In China, where demand for natural gas is expected to increase fivefold, to 21 billion cubic meters, by 2020, Sinopec, a major state energy company, has sent three missions to Sakhalin in the last year. It is now expected to make an offer to buy into the project, which is shared by Shell and two Japanese companies, Mitsubishi and Mitsui & Co.

"Why not China, which is stationed so close, which is feeling a great need for energy resources?" Losyukov asked in an interview, brushing aside concerns that Moscow might veto a major Chinese investment in energy.

The ambassador, formerly deputy foreign minister for Asian-Pacific affairs, is the senior Russian diplomat in North Asia. Since arriving here last spring, he has played the role of umpire among countries competing for Russian oil and gas.

"Japan and China are our most promising partners in the energy area," he said. "We don't have to take sides in this kind of competition."

But many oil experts in the region believe the race for resources is just beginning.

"Rivalry for energy, especially oil, between China and Japan on a global scale is unavoidable," Zhang Kexi, a commentator, wrote last month in The China Daily. "It is likely that China will forever encounter Japan's global energy rivalry, just as the ongoing pipeline route dispute between China and Japan shows."

It looks as if China has lost one round on a major oil pipeline. Russia appears to want to build a pipeline to the Pacific to export eastern Siberian oil. Fearful that a pipeline to China would make Russia captive to a single buyer, Moscow wants to take oil to its Pacific port of Nakhodka, where it could then go to a wide range of markets, including the United States.

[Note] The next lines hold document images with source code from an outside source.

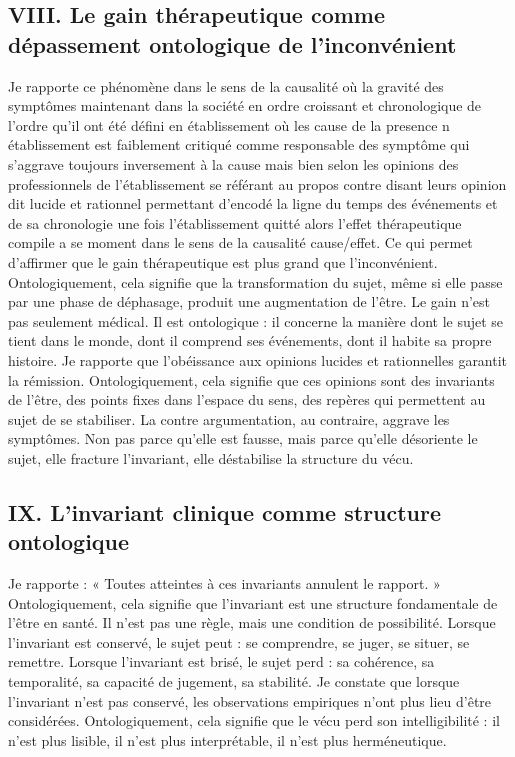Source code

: \documentclass[12pt,a4paper]{article}
\begin{document}
\subsection*{VIII. Le gain thérapeutique comme dépassement ontologique de l’inconvénient}
Je rapporte ce phénomène dans le sens de la causalité où la gravité des symptômes maintenant dans  la société en ordre croissant et chronologique de l’ordre qu’il ont été défini en établissement où les cause de la presence n établissement est faiblement critiqué comme responsable des symptôme qui s’aggrave toujours inversement à la cause  mais bien selon les opinions des professionnels de l’établissement se référant au propos contre disant leurs opinion dit lucide et rationnel permettant d’encodé la ligne du temps des événements et de sa chronologie une fois l’établissement quitté alors l’effet thérapeutique compile a se moment dans le sens de la causalité cause/effet. Ce qui permet d’affirmer que le gain thérapeutique est plus grand que l’inconvénient. Ontologiquement, cela signifie que la transformation du sujet, même si elle passe par une phase de déphasage, produit une augmentation de l’être.
Le gain n’est pas seulement médical. Il est ontologique : il concerne la manière dont le sujet se tient dans le monde, dont il comprend ses événements, dont il habite sa propre histoire.
Je rapporte que l’obéissance aux opinions lucides et rationnelles garantit la rémission. Ontologiquement, cela signifie que ces opinions sont des invariants de l’être, des points fixes dans l’espace du sens, des repères qui permettent au sujet de se stabiliser.
La contre argumentation, au contraire, aggrave les symptômes. Non pas parce qu’elle est fausse, mais parce qu’elle désoriente le sujet, elle fracture l’invariant, elle déstabilise la structure du vécu.

\subsection*{IX. L’invariant clinique comme structure ontologique}
Je rapporte :
« Toutes atteintes à ces invariants annulent le rapport. »
Ontologiquement, cela signifie que l’invariant est une structure fondamentale de l’être en santé. Il n’est pas une règle, mais une condition de possibilité.
Lorsque l’invariant est conservé, le sujet peut :
	se comprendre,
	se juger,
	se situer,
	se remettre.
Lorsque l’invariant est brisé, le sujet perd :
	sa cohérence,
	sa temporalité,
	sa capacité de jugement,
	sa stabilité.
Je constate que lorsque l’invariant n’est pas conservé, les observations empiriques n’ont plus lieu d’être considérées. Ontologiquement, cela signifie que le vécu perd son intelligibilité : il n’est plus lisible, il n’est plus interprétable, il n’est plus herméneutique.
\end{document}
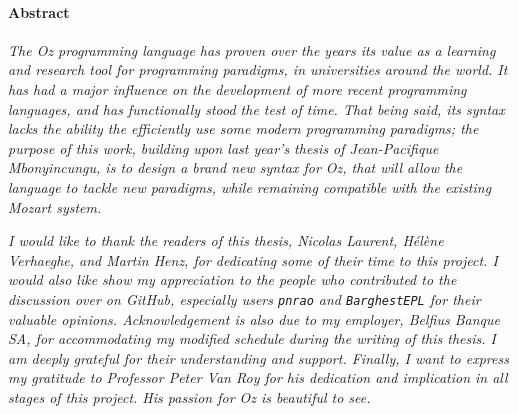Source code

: 
\paragraph{Abstract}
\textit{
The \textit{Oz} programming language has proven over the years its value as a learning and research tool for programming paradigms, in universities around the world.
It has had a major influence on the development of more recent programming languages, and has functionally stood the test of time.
That being said, its syntax lacks the ability the efficiently use some modern programming paradigms;
the purpose of this work, building upon last year's thesis of Jean-Pacifique Mbonyincungu, is to design a brand new syntax for \textit{Oz}, that will allow the language to tackle new paradigms, while remaining compatible with the existing Mozart system.
}\newline\newline

\textit{
I would like to thank the readers of this thesis, Nicolas Laurent, Hélène Verhaeghe, and Martin Henz, for dedicating some of their time to this project.\newline
I would also like show my appreciation to the people who contributed to the discussion over on \emph{GitHub}, especially users \texttt{pnrao} and \texttt{BarghestEPL} for their valuable opinions.\newline
Acknowledgement is also due to my employer, \emph{Belfius Banque SA}, for accommodating my modified schedule during the writing of this thesis. I am deeply grateful for their understanding and support.\newline
Finally, I want to express my gratitude to Professor Peter Van Roy for his dedication and implication in all stages of this project. His passion for \emph{Oz} is beautiful to see.
}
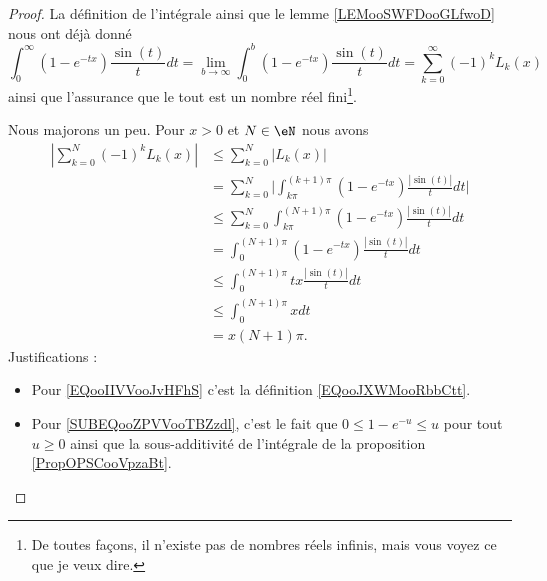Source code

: \begin{proof}
	La définition de l'intégrale ainsi que le lemme \ref{LEMooSWFDooGLfwoD} nous ont déjà donné
	\begin{equation}
		\int_0^{\infty}(1- e^{-tx})\frac{ \sin(t) }{ t }dt=\lim_{b\to \infty} \int_0^b(1- e^{-tx})\frac{ \sin(t) }{ t }dt=\sum_{k=0}^{\infty}(-1)^kL_k(x)
	\end{equation}
	ainsi que l'assurance que le tout est un nombre réel fini\footnote{De toutes façons, il n'existe pas de nombres réels infinis, mais vous voyez ce que je veux dire.}.

	\begin{subproof}

		Nous majorons un peu. Pour \( x>0\) et \( N\in \eN\) nous avons
		\begin{subequations}        \label{SUBEQSQooLIGNooNAzpmi}
			\begin{align}
				| \sum_{k=0}^N(-1)^kL_k(x) | & \leq \sum_{k=0}^N| L_k(x) |                                                                                         \\
				                             & =\sum_{k=0}^N\big|   \int_{k\pi}^{(k+1)\pi}(1- e^{-tx})\frac{ | \sin(t) | }{ t }dt   \big| \label{EQooIIVVooJvHFhS} \\
				                             & \leq \sum_{k=0}^N\int_{k\pi}^{(N+1)\pi}(1- e^{-tx})\frac{ | \sin(t) | }{ t }dt                                      \\
				                             & =\int_0^{(N+1)\pi}(1- e^{-tx})\frac{ | \sin(t) | }{ t }dt                                                           \\
				                             & \leq \int_0^{(N+1)\pi}tx\frac{ | \sin(t) | }{ t }dt    \label{SUBEQooZPVVooTBZzdl}                                  \\
				                             & \leq \int_0^{(N+1)\pi}xdt                                                                                           \\
				                             & =x(N+1)\pi.
			\end{align}
		\end{subequations}
		Justifications :
		\begin{itemize}
			\item Pour \eqref{EQooIIVVooJvHFhS} c'est la définition \eqref{EQooJXWMooRbbCtt}.
			\item Pour \eqref{SUBEQooZPVVooTBZzdl}, c'est le fait que \( 0\leq 1- e^{-u}\leq u\) pour tout \( u\geq 0\) ainsi que la sous-additivité de l'intégrale de la proposition \ref{PropOPSCooVpzaBt}.
		\end{itemize}


\end{subproof}
\end{proof}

"The whole project is in the final stages of preparation," Losyukov said, referring to what could be a 4,000-kilometer, $12 billion pipeline to the Sea of Japan, largely financed with Japanese money. "The final decision will be announced in early fall, probably September or October."

Oil shipments are to start from Perevoznaya, a port near Nakhodka, in 2006, four years earlier than originally planned, according to an announcement made last month by Transneft, Russia's state oil transport company. Next year, work is to start near Lake Baikal on the first 600 miles of this pipeline.